The problem ▸ Each line below needs to be restated word for word.

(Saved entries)
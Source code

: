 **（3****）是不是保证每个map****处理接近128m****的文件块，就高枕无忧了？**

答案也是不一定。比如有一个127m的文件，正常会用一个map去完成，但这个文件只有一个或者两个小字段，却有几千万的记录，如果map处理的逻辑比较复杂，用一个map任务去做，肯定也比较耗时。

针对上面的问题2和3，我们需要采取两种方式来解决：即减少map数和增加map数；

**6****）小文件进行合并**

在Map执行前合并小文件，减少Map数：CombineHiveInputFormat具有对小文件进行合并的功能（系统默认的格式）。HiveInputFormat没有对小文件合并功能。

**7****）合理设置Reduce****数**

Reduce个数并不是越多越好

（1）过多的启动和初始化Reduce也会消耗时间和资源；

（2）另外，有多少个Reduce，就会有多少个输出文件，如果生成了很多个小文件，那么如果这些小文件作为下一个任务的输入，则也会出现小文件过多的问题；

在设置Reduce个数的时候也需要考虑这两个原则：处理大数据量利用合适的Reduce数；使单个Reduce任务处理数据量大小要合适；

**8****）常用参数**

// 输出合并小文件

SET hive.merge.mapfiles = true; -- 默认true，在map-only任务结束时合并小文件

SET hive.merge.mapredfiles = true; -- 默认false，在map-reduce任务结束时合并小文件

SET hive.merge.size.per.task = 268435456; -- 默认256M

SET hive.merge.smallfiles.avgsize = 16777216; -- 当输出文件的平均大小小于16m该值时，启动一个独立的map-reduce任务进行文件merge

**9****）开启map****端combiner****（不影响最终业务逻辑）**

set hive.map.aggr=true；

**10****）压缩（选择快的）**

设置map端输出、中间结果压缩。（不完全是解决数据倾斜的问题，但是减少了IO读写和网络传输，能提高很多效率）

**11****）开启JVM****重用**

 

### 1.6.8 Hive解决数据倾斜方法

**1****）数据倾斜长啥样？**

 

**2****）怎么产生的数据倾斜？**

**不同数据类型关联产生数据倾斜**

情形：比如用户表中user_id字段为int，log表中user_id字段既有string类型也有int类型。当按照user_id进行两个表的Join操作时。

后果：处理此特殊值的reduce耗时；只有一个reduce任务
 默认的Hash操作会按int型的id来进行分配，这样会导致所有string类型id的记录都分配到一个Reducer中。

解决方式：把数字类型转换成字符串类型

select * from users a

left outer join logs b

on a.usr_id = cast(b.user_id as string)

Exercise result ▸
Source code

: **（3****）是不是保证每个map****处理接近128m****的文件块，就高枕无忧了？**

答案也是不一定。比如有一个127m的文件，正常会用一个map去完成，但这个文件只有一个或者两个小字段，却有几千万的记录，如果map处理的逻辑比较复杂，用一个map任务去做，肯定也比较耗时。

针对上面的问题2和3，我们需要采取两种方式来解决：即减少map数和增加map数；

**6****）小文件进行合并**

在Map执行前合并小文件，减少Map数：CombineHiveInputFormat具有对小文件进行合并的功能（系统默认的格式）。HiveInputFormat没有对小文件合并功能。

**7****）合理设置Reduce****数**

Reduce个数并不是越多越好

（1）过多的启动和初始化Reduce也会消耗时间和资源；

（2）另外，有多少个Reduce，就会有多少个输出文件，如果生成了很多个小文件，那么如果这些小文件作为下一个任务的输入，则也会出现小文件过多的问题；

在设置Reduce个数的时候也需要考虑这两个原则：处理大数据量利用合适的Reduce数；使单个Reduce任务处理数据量大小要合适；

**8****）常用参数**

// 输出合并小文件

SET hive.merge.mapfiles = true; -- 默认true，在map-only任务结束时合并小文件

SET hive.merge.mapredfiles = true; -- 默认false，在map-reduce任务结束时合并小文件

SET hive.merge.size.per.task = 268435456; -- 默认256M

SET hive.merge.smallfiles.avgsize = 16777216; -- 当输出文件的平均大小小于16m该值时，启动一个独立的map-reduce任务进行文件merge

**9****）开启map****端combiner****（不影响最终业务逻辑）**

set hive.map.aggr=true；

**10****）压缩（选择快的）**

设置map端输出、中间结果压缩。（不完全是解决数据倾斜的问题，但是减少了IO读写和网络传输，能提高很多效率）

**11****）开启JVM****重用**

 

### 1.6.8 Hive解决数据倾斜方法

**1****）数据倾斜长啥样？**

 

**2****）怎么产生的数据倾斜？**

**不同数据类型关联产生数据倾斜**

情形：比如用户表中user_id字段为int，log表中user_id字段既有string类型也有int类型。当按照user_id进行两个表的Join操作时。

后果：处理此特殊值的reduce耗时；只有一个reduce任务
 默认的Hash操作会按int型的id来进行分配，这样会导致所有string类型id的记录都分配到一个Reducer中。

解决方式：把数字类型转换成字符串类型

select * from users a

left outer join logs b

on a.usr_id = cast(b.user_id as string)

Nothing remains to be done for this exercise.